Despite depressed markets, those operating in the cereals sector are mostly optimistic about the future, with almost half thinking the public’s perception of farming and changing techniques in crop and soil management present them with their biggest opportunities.

This was the outcome of a survey of 118 farmers, managers and farm employees conducted by Lloyds Bank Agriculture at the Cereals Event, held on 10 and 11 June at Boothby Graffoe, Lincolnshire.
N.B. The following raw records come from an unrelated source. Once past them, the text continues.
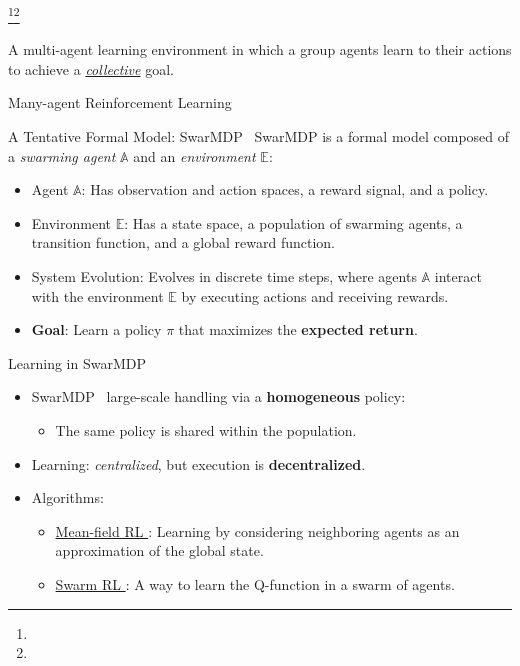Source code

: \documentclass[presentation, 9pt,169]{beamer}\mode<presentation>{\usetheme{AMSBolognaFC}}
\begin{document}
\begin{frame}[plain]
  \begin{center}
\huge{\footnote{\tiny{}}}\footnote{\tiny{}}
  \end{center}
  \begin{center}
    \large{A multi-agent learning environment in which a  group agents learn to  their actions to achieve a \emph{\underline{collective}} goal}.
  \end{center}
\end{frame} 
\begin{frame}{Many-agent Reinforcement Learning}

\begin{alertblock}{A Tentative Formal Model: SwarMDP~\cite{vsovsic2016inverse}}
    SwarMDP is a formal model composed of a \emph{swarming agent} $\mathbb{A}$ and an \emph{environment} $\mathbb{E}$:
    \begin{itemize}
      \item Agent $\mathbb{A}$: Has observation and action spaces, a reward signal, and a policy.
      \item Environment $\mathbb{E}$: Has a state space, a population of swarming agents, a transition function, and a global reward function.
      \item System Evolution: Evolves in discrete time steps, where agents $\mathbb{A}$ interact with the environment $\mathbb{E}$ by executing actions and receiving rewards.
      \item \textbf{Goal}: Learn a policy $\pi$ that maximizes the \textbf{expected return}.
    \end{itemize}
\end{alertblock}

\begin{block}{Learning in SwarMDP}
  \begin{itemize}
    \item SwarMDP \faArrowRight \, large-scale handling via a \textbf{homogeneous} policy:
      \begin{itemize}
        \item The same policy is shared within the population.
      \end{itemize}
    \item Learning: \emph{centralized}, but execution is \textbf{decentralized}.
    \item Algorithms:
      \begin{itemize}
        \item \underline{Mean-field RL \cite{yang2018mean}}: Learning by considering neighboring agents as an approximation of the global state.
        \item \underline{Swarm RL \cite{iima2008swarm}}: A way to learn the Q-function in a swarm of agents.
      \end{itemize}
  \end{itemize}
\end{block}

\end{frame}
\end{document}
Lloyds Bank senior manager Steve Thomas said it was encouraging that two thirds of those questioned felt the economic prospects for their business would improve over the next five years.

“At a time of such intense market volatility, the mood was overwhelmingly positive,” said Mr Thomas. “82% of those asked to rate their level of ‘happiness’ to be working in agriculture at the moment gave a score of at least 6 out of a possible 10, with one in eight awarding a full 10.”

He said that while more than a third cited the volatility of world market prices as their greatest concern, 16% saw this as an opportunity. Likewise, while a fifth said the potential for the UK to exit Europe and lose subsidies was their biggest worry, 15% thought this was their most positive opportunity for the future.

“Around 60% of those questioned felt there were better prospects ahead for the whole industry,” said Mr Thomas. “And this explained why more than half were planning investment this year – mostly to replace old or obsolete machinery, but 16% were looking to fund renewables projects and 10%, a shift to low or no till farming and precision equipment.”

He added that from those who disclosed the amount they were planning to invest this year, the average spend was just under £130,000. “The biggest investment was going to be £1.5m on a renewable energy installation, but a couple of farmers were planning to spend up to £500,000 replacing old equipment,” said Mr Thomas.

He said the findings at Cereals were broadly in line with feedback he and his colleagues were getting from Lloyds Bank customers in the field. “There is a firm view that long term outlooks are positive and even in a downturn, it’s important to keep investing to secure returns for the future.”